自然に盛り上がっていく感じを意識したというか、
そういった意味ではライヴとあまり変わらない。

●約2年ぶりとなるアルバムですが、その期間は意図的に空けたのですか?
國分「そうですね。この2年間っていうのは音源を制作することよりも、ライヴでお客さんを増やしていこうというか、ライヴを充実させる期間にしようという趣旨だったので、特にリリースのことは考えずに活動してましたね」
●曲を作りつつライヴを中心に。
大平「そうそう。でも、メンバーだけで新曲発表会を毎月一度やってたんですよ。

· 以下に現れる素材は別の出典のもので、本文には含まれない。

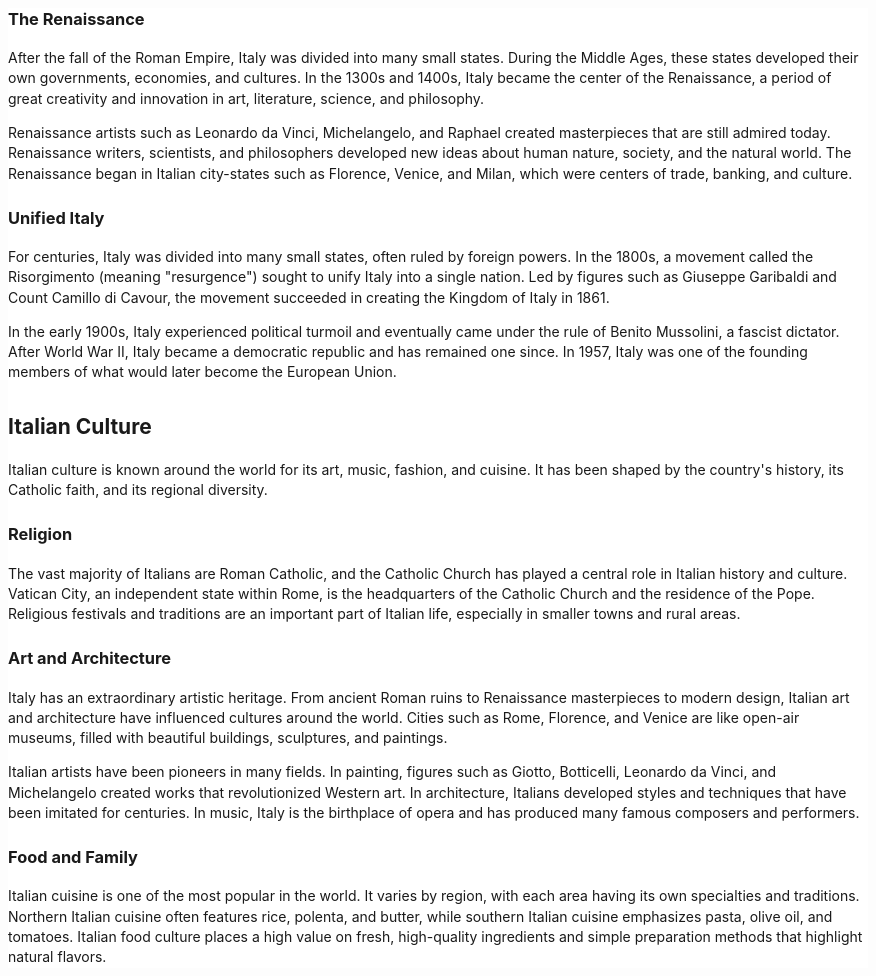 ### The Renaissance

After the fall of the Roman Empire, Italy was divided into many small states. During the Middle Ages, these states developed their own governments, economies, and cultures. In the 1300s and 1400s, Italy became the center of the Renaissance, a period of great creativity and innovation in art, literature, science, and philosophy.

Renaissance artists such as Leonardo da Vinci, Michelangelo, and Raphael created masterpieces that are still admired today. Renaissance writers, scientists, and philosophers developed new ideas about human nature, society, and the natural world. The Renaissance began in Italian city-states such as Florence, Venice, and Milan, which were centers of trade, banking, and culture.

### Unified Italy

For centuries, Italy was divided into many small states, often ruled by foreign powers. In the 1800s, a movement called the Risorgimento (meaning "resurgence") sought to unify Italy into a single nation. Led by figures such as Giuseppe Garibaldi and Count Camillo di Cavour, the movement succeeded in creating the Kingdom of Italy in 1861.

In the early 1900s, Italy experienced political turmoil and eventually came under the rule of Benito Mussolini, a fascist dictator. After World War II, Italy became a democratic republic and has remained one since. In 1957, Italy was one of the founding members of what would later become the European Union.

## Italian Culture

Italian culture is known around the world for its art, music, fashion, and cuisine. It has been shaped by the country's history, its Catholic faith, and its regional diversity.

### Religion

The vast majority of Italians are Roman Catholic, and the Catholic Church has played a central role in Italian history and culture. Vatican City, an independent state within Rome, is the headquarters of the Catholic Church and the residence of the Pope. Religious festivals and traditions are an important part of Italian life, especially in smaller towns and rural areas.

### Art and Architecture

Italy has an extraordinary artistic heritage. From ancient Roman ruins to Renaissance masterpieces to modern design, Italian art and architecture have influenced cultures around the world. Cities such as Rome, Florence, and Venice are like open-air museums, filled with beautiful buildings, sculptures, and paintings.

Italian artists have been pioneers in many fields. In painting, figures such as Giotto, Botticelli, Leonardo da Vinci, and Michelangelo created works that revolutionized Western art. In architecture, Italians developed styles and techniques that have been imitated for centuries. In music, Italy is the birthplace of opera and has produced many famous composers and performers.

### Food and Family

Italian cuisine is one of the most popular in the world. It varies by region, with each area having its own specialties and traditions. Northern Italian cuisine often features rice, polenta, and butter, while southern Italian cuisine emphasizes pasta, olive oil, and tomatoes. Italian food culture places a high value on fresh, high-quality ingredients and simple preparation methods that highlight natural flavors.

なので、去年1年間で12曲完成して」
國分「12ヶ月経ったときに12曲できてるのは、僕らにとっても宝物になるわけだし、お客さんにとっても毎回ライヴに足を運んでくれる上で新曲を聴きたいだろうし。そういうお互いの意図もいい具合にマッチしてたので“じゃあやろう”って。でも今後も続けるかどうかは、ちょっとツライんでやめます(笑)。大変すぎて」
●じゃあ今作は、その発表会を通して制作された全12曲の中からの7曲を収録したということですか?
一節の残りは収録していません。